The second conduction band is thus described as one containing only high-energy carriers which travel with un- usual slowness through the semiconductor. It is this additional conduction band that makes it possible for an n -type bulk semiconductor to show negative resistance.

Referring to the I-V curve in Fig. 2, the nonlinear slope between points A and B is due to the increasing fraction of valence electrons skipping upward into the high-mobility first (normal) conduction band under the influence of a small applied voltage.

As the applied e.m.f. is increased beyond point B, however, the current drops off sharply. It is at this point that some of the electrons in the low-energy, high -mobility first conduction band enter the high-energy, low-mobility second conduction band. If electrons move slower in the second conduction band than they can in the first, it follows that increasing the percentage of electrons in the second conduction band will cause a corresponding decrease in the net rate of electron flow through the material. As the applied voltage passes beyond point B, then, the current through the GaAs sample decreases. This, of course, is the general description of a negative- resistance effect.

The negative-resistance, junction-type semiconductors in use today require some capacitance or inductance to sustain oscillation while the Gunn device does not. So, negative resistance in bulk semiconductor theories are potentially useful, but cannot wholly account for the Gunn effect.

Electron Domain Transit Time

Electron Domain Transit Time The theory that finally rounded out the explanation of the Gunn effect involves the new concept of slow-moving, high-energy packets or "domains" within a bulk semiconductor.

If a sufficient voltage (the threshold voltage) is applied to a thin slice of n-type GaAs, electrons skipping into the second conduction band tend to collect into discrete energy domains. Further, if the GaAs is of sufficient purity and the applied voltage is carefully regulated, one and only one domain can exist within the material at any one instant.

Since this one domain is made up of second conduction band electrons, the domain will behave exactly as the electrons described in connection with Fig. 2. The domain will drift with relative slowness from cathode to anode, holding the net current flow through the semiconductor to a minimum.

Once the domain reaches the anode, it disappears momentarily and current surges through the material via the first conduction band. This surge continues until another high-energy, low-mobility domain forms at the cathode. The current through the bulk semiconductor, then, is low during the electron domain transit time and relatively high during the brief period of time it takes to form another domain at the cathode. Thus, the Gunn device demonstrates current oscillations, the period of which depends on the rate of domain travel and the physical length of the bulk semiconductor material.
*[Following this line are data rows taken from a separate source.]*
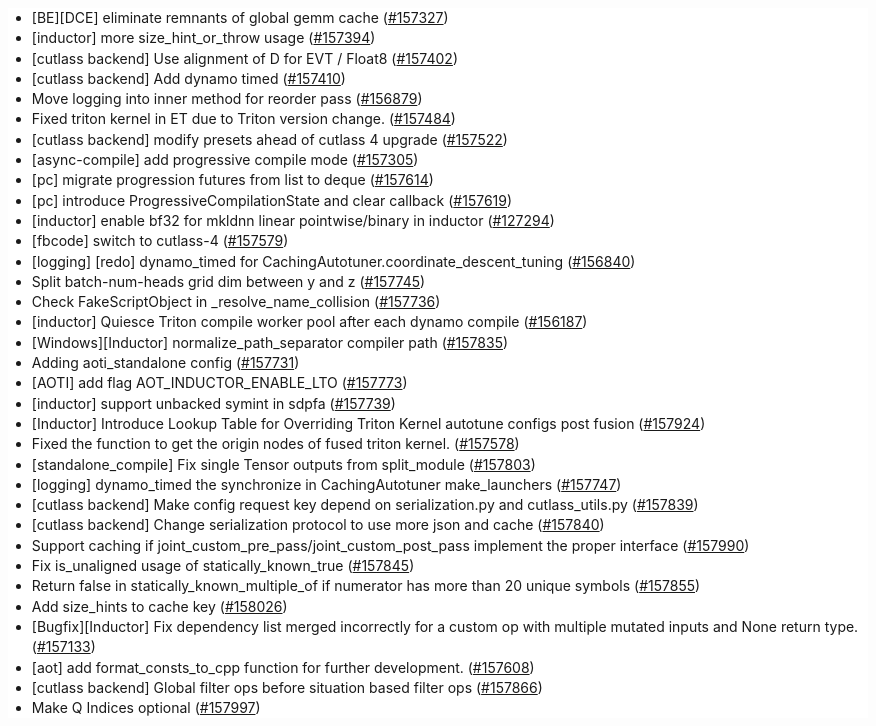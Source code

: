 - [BE][DCE] eliminate remnants of global gemm cache ([#157327](https://github.com/pytorch/pytorch/pull/157327))
- [inductor] more size_hint_or_throw usage ([#157394](https://github.com/pytorch/pytorch/pull/157394))
- [cutlass backend] Use alignment of D for EVT / Float8 ([#157402](https://github.com/pytorch/pytorch/pull/157402))
- [cutlass backend] Add dynamo timed ([#157410](https://github.com/pytorch/pytorch/pull/157410))
- Move logging into inner method for reorder pass ([#156879](https://github.com/pytorch/pytorch/pull/156879))
- Fixed triton kernel in ET due to Triton version change. ([#157484](https://github.com/pytorch/pytorch/pull/157484))
- [cutlass backend] modify presets ahead of cutlass 4 upgrade ([#157522](https://github.com/pytorch/pytorch/pull/157522))
- [async-compile] add progressive compile mode ([#157305](https://github.com/pytorch/pytorch/pull/157305))
- [pc] migrate progression futures from list to deque ([#157614](https://github.com/pytorch/pytorch/pull/157614))
- [pc] introduce ProgressiveCompilationState and clear callback ([#157619](https://github.com/pytorch/pytorch/pull/157619))
- [inductor] enable bf32 for mkldnn linear pointwise/binary in inductor ([#127294](https://github.com/pytorch/pytorch/pull/127294))
- [fbcode] switch to cutlass-4 ([#157579](https://github.com/pytorch/pytorch/pull/157579))
- [logging] [redo] dynamo_timed for CachingAutotuner.coordinate_descent_tuning ([#156840](https://github.com/pytorch/pytorch/pull/156840))
- Split batch-num-heads grid dim between y and z ([#157745](https://github.com/pytorch/pytorch/pull/157745))
- Check FakeScriptObject in _resolve_name_collision ([#157736](https://github.com/pytorch/pytorch/pull/157736))
- [inductor] Quiesce Triton compile worker pool after each dynamo compile ([#156187](https://github.com/pytorch/pytorch/pull/156187))
- [Windows][Inductor] normalize_path_separator compiler path ([#157835](https://github.com/pytorch/pytorch/pull/157835))
- Adding aoti_standalone config ([#157731](https://github.com/pytorch/pytorch/pull/157731))
- [AOTI] add flag AOT_INDUCTOR_ENABLE_LTO ([#157773](https://github.com/pytorch/pytorch/pull/157773))
- [inductor] support unbacked symint in sdpfa ([#157739](https://github.com/pytorch/pytorch/pull/157739))
- [Inductor] Introduce Lookup Table for Overriding Triton Kernel autotune configs post fusion ([#157924](https://github.com/pytorch/pytorch/pull/157924))
- Fixed the function to get the origin nodes of fused triton kernel. ([#157578](https://github.com/pytorch/pytorch/pull/157578))
- [standalone_compile] Fix single Tensor outputs from split_module ([#157803](https://github.com/pytorch/pytorch/pull/157803))
- [logging] dynamo_timed the synchronize in CachingAutotuner make_launchers ([#157747](https://github.com/pytorch/pytorch/pull/157747))
- [cutlass backend] Make config request key depend on serialization.py and cutlass_utils.py ([#157839](https://github.com/pytorch/pytorch/pull/157839))
- [cutlass backend] Change serialization protocol to use more json and cache ([#157840](https://github.com/pytorch/pytorch/pull/157840))
- Support caching if joint_custom_pre_pass/joint_custom_post_pass implement the proper interface ([#157990](https://github.com/pytorch/pytorch/pull/157990))
- Fix is_unaligned usage of statically_known_true ([#157845](https://github.com/pytorch/pytorch/pull/157845))
- Return false in statically_known_multiple_of if numerator has more than 20 unique symbols ([#157855](https://github.com/pytorch/pytorch/pull/157855))
- Add size_hints to cache key ([#158026](https://github.com/pytorch/pytorch/pull/158026))
- [Bugfix][Inductor] Fix dependency list merged incorrectly for a custom op with multiple mutated inputs and None return type. ([#157133](https://github.com/pytorch/pytorch/pull/157133))
- [aot] add format_consts_to_cpp function for further development. ([#157608](https://github.com/pytorch/pytorch/pull/157608))
- [cutlass backend] Global filter ops before situation based filter ops ([#157866](https://github.com/pytorch/pytorch/pull/157866))
- Make Q Indices optional ([#157997](https://github.com/pytorch/pytorch/pull/157997))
The oscillogram of Fig. 3 shows the high-energy domain passing through discrete points along the length of a thin slice of bulk GaAs. The trace at the top shows the domain leaving the cathode. In the following traces, the moving electron domain is shown at points progressively closer to the anode. If the frequency of oscillation is assumed to be about 1 GHz, the traces cover an interval of about 1 μs.

At the present stage of semiconductor technology, the Gunn device's advantages of small size, low cost, and simplicity must be weighed against the disadvantages of lower operating frequency and low c.w. output power. Placed beside the Read-type devices, the Gunn oscillator has about a 50 percent chance of becoming the microwave source of the future. See Table 1.

Regardless of the final outcome, the Gunn effect described in this article represents another opening to products and industrial equipment thought impossible a few years ago.